DSDcc itself uses [mbelib](https://github.com/szechyjs/mbelib) to decode AMBE frames. While DSDcc is intended to be patent-free, `mbelib` that it uses describes functions that may be covered by one or more U.S. patents owned by DVSI Inc. The source code itself should not be infringing as it merely describes possible methods of implementation. Compiling or using `mbelib` may infringe on patents rights in your jurisdiction and/or require licensing. It is unknown if DVSI will sell licenses for software that uses `mbelib`.

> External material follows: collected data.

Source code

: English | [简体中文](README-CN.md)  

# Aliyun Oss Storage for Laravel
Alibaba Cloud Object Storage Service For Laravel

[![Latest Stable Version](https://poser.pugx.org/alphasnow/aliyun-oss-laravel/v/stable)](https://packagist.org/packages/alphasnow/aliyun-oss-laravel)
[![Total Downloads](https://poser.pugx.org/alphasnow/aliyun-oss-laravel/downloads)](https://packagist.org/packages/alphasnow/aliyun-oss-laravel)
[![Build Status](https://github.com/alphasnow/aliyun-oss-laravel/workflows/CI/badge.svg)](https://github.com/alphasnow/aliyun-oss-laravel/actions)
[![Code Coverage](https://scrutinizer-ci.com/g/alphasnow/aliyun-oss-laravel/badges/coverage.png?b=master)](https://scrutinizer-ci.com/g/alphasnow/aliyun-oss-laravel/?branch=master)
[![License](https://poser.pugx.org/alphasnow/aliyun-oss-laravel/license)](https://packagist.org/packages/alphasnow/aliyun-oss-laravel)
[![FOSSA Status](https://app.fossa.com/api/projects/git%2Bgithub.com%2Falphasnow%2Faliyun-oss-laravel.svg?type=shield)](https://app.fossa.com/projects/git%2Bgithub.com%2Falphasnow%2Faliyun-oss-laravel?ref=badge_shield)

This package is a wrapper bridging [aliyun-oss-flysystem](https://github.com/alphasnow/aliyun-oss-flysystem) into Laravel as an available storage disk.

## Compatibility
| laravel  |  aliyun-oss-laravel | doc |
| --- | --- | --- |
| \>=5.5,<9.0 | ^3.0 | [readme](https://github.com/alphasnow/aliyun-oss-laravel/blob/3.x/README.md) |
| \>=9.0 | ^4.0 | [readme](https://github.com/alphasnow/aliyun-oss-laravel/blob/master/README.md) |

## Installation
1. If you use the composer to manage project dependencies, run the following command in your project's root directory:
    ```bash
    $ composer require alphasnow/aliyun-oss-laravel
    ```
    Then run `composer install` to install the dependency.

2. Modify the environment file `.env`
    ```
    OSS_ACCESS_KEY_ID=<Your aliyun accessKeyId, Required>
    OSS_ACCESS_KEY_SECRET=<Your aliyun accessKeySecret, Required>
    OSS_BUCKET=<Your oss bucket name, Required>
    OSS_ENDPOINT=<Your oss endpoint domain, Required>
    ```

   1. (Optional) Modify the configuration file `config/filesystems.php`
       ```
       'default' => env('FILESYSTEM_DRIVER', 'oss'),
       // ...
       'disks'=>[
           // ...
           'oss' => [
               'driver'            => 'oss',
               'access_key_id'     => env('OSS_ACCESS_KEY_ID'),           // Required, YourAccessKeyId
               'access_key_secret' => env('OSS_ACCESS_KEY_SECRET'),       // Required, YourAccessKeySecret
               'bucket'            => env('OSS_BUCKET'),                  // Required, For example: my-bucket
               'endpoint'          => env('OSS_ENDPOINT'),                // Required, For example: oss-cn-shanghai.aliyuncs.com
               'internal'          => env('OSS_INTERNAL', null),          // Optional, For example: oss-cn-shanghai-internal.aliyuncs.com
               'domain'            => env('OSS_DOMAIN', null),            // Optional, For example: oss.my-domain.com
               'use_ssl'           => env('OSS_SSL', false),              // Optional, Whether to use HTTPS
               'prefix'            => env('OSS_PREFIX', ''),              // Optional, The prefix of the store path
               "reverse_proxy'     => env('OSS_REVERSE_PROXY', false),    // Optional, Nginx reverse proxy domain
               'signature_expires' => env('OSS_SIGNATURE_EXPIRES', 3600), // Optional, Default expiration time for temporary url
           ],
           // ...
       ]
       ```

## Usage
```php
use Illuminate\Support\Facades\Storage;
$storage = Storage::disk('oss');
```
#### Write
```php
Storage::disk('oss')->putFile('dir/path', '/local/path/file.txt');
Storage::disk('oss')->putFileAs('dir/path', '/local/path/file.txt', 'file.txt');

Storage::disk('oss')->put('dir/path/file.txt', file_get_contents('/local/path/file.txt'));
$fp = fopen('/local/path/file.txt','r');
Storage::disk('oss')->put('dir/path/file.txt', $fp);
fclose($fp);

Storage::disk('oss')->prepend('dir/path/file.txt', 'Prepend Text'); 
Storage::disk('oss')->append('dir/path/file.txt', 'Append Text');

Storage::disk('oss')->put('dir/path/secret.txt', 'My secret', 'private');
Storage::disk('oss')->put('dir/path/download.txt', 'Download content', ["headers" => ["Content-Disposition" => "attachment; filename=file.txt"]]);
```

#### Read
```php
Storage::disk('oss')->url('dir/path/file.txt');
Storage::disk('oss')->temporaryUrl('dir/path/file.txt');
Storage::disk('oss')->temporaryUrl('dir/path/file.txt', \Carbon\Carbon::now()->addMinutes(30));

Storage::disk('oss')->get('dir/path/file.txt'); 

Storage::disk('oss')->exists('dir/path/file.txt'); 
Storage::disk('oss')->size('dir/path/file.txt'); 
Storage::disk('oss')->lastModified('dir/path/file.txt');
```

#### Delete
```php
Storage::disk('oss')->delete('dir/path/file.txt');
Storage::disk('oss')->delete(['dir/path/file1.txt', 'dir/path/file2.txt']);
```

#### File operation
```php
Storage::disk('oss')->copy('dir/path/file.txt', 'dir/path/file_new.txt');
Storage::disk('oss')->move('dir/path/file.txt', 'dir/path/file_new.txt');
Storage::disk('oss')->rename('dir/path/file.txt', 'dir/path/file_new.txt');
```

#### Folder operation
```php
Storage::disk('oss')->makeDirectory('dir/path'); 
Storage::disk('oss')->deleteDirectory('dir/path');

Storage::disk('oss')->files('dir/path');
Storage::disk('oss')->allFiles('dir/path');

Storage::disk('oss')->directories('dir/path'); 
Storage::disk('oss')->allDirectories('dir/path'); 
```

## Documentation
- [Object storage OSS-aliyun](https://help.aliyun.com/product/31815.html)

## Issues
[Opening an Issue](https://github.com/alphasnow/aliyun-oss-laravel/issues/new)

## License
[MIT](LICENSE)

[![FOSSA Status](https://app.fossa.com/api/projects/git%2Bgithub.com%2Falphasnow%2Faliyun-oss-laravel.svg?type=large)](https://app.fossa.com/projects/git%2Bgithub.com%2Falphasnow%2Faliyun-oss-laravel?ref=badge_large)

If you are not comfortable with this just do not install DSDcc and/or mbelib and the plugin will not be compiled and added to SDRangel. For packaged distributions just remove:
- For Linux distributions: `plugins/channel/libdemoddsd.so`
- For Windows distributions: `dsdcc.dll`, `mbelib.dll`, `plugins\channel\demoddsd.dll`
If you choose to compile and install this plugin you will need to have DSDcc installed in your system. Please follow instructions in [DSDcc readme](https://github.com/f4exb/dsdcc/blob/master/Readme.md) to build and install DSDcc. If you install it in a custom location say `/opt/install/dsdcc` you will need to add these defines to the cmake command: `-DLIBDSDCC_INCLUDE_DIR=/opt/install/dsdcc/include/dsdcc -DLIBDSDCC_LIBRARIES=/opt/install/dsdcc/lib/libdsdcc.so`
If you have mbelib installed in a custom location, say `/opt/install/mbelib` you will need to add these defines to the cmake command: `-DLIBMBE_INCLUDE_DIR=/opt/install/mbelib/include -DLIBMBE_LIBRARY=/opt/install/mbelib/lib/libmbe.so`
<h3>1: Frequency shift from center frequency of reception</h3>
Use the wheels to adjust the frequency shift in Hz from the center frequency of reception. Use the "+/-" button on the left side to toggle between positive and negative shift.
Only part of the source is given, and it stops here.